BEGIN Data section
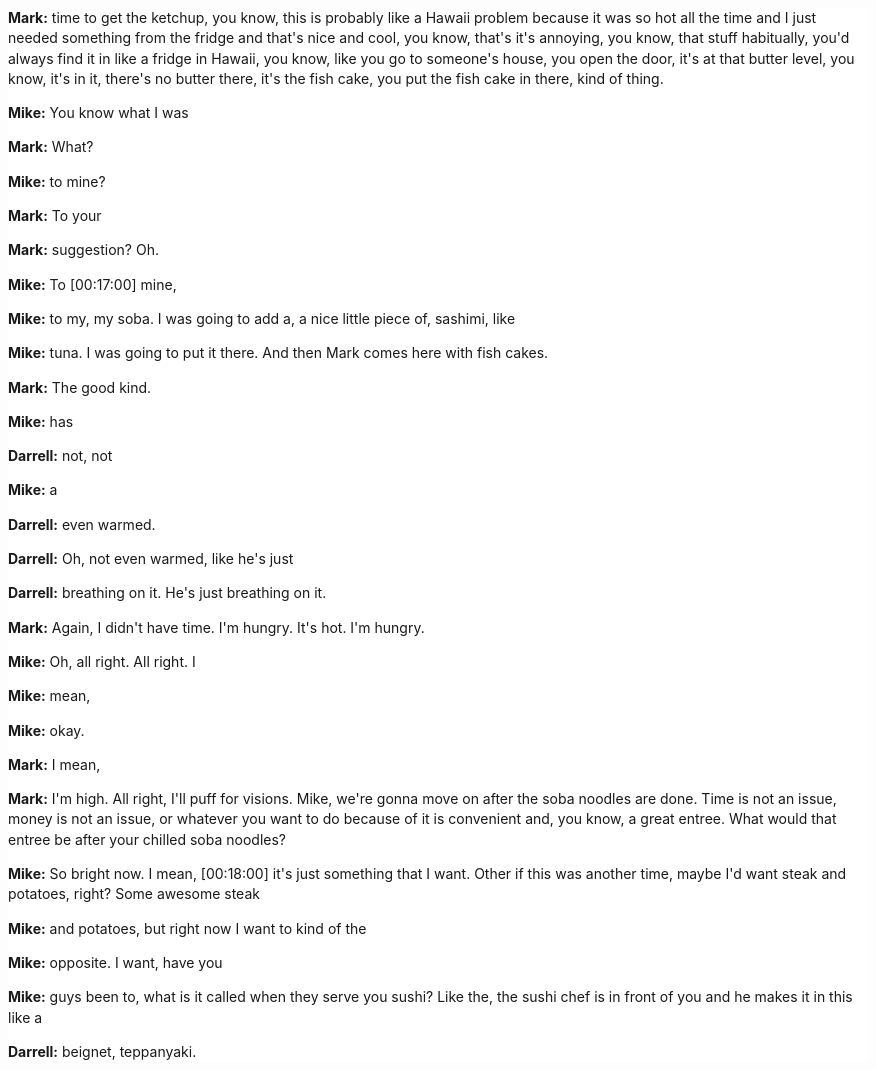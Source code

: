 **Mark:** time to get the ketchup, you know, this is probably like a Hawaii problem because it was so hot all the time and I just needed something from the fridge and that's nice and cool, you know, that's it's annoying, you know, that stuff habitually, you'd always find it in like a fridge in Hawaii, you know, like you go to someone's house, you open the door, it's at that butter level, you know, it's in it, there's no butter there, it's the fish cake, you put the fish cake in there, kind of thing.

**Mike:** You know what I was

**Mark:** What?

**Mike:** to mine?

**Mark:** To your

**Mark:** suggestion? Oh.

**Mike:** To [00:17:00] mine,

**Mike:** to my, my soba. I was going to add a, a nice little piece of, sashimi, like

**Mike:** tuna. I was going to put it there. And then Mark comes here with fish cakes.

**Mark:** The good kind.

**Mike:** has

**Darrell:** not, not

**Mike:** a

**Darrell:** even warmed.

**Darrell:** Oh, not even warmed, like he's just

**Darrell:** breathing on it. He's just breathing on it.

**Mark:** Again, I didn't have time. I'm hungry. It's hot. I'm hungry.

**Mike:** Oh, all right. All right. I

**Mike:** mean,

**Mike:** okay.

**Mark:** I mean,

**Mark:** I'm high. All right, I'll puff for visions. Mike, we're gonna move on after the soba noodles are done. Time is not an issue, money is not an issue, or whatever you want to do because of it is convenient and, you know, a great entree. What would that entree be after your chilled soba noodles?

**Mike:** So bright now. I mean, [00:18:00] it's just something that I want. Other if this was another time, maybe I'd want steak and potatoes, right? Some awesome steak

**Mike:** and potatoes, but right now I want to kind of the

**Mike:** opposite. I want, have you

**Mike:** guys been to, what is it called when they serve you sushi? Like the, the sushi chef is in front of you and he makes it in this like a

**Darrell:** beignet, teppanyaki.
END Data section
BEGIN Data section
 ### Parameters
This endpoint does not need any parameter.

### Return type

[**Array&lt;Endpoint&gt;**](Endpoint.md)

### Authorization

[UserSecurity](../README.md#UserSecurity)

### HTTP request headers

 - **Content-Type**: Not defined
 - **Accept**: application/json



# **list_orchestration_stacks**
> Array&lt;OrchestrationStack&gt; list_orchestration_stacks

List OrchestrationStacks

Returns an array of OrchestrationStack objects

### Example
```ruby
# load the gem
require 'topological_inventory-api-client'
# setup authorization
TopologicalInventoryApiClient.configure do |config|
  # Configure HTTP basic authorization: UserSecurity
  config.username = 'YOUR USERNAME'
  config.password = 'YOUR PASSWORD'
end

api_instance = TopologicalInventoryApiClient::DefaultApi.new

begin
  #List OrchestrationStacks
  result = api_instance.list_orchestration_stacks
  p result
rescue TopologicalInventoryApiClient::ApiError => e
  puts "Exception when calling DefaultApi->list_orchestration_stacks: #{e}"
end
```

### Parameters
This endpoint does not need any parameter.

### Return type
END Data section
## Work to be completed:
Skip every picture, and restate word for word only the lines above from the line containing "Source code" to the line containing "hot. I'm hungry.", both of them included.

## Response to this task:
Source code

: **Mark:** time to get the ketchup, you know, this is probably like a Hawaii problem because it was so hot all the time and I just needed something from the fridge and that's nice and cool, you know, that's it's annoying, you know, that stuff habitually, you'd always find it in like a fridge in Hawaii, you know, like you go to someone's house, you open the door, it's at that butter level, you know, it's in it, there's no butter there, it's the fish cake, you put the fish cake in there, kind of thing.

**Mike:** You know what I was

**Mark:** What?

**Mike:** to mine?

**Mark:** To your

**Mark:** suggestion? Oh.

**Mike:** To [00:17:00] mine,

**Mike:** to my, my soba. I was going to add a, a nice little piece of, sashimi, like

**Mike:** tuna. I was going to put it there. And then Mark comes here with fish cakes.

**Mark:** The good kind.

**Mike:** has

**Darrell:** not, not

**Mike:** a

**Darrell:** even warmed.

**Darrell:** Oh, not even warmed, like he's just

**Darrell:** breathing on it. He's just breathing on it.

**Mark:** Again, I didn't have time. I'm hungry. It's hot. I'm hungry.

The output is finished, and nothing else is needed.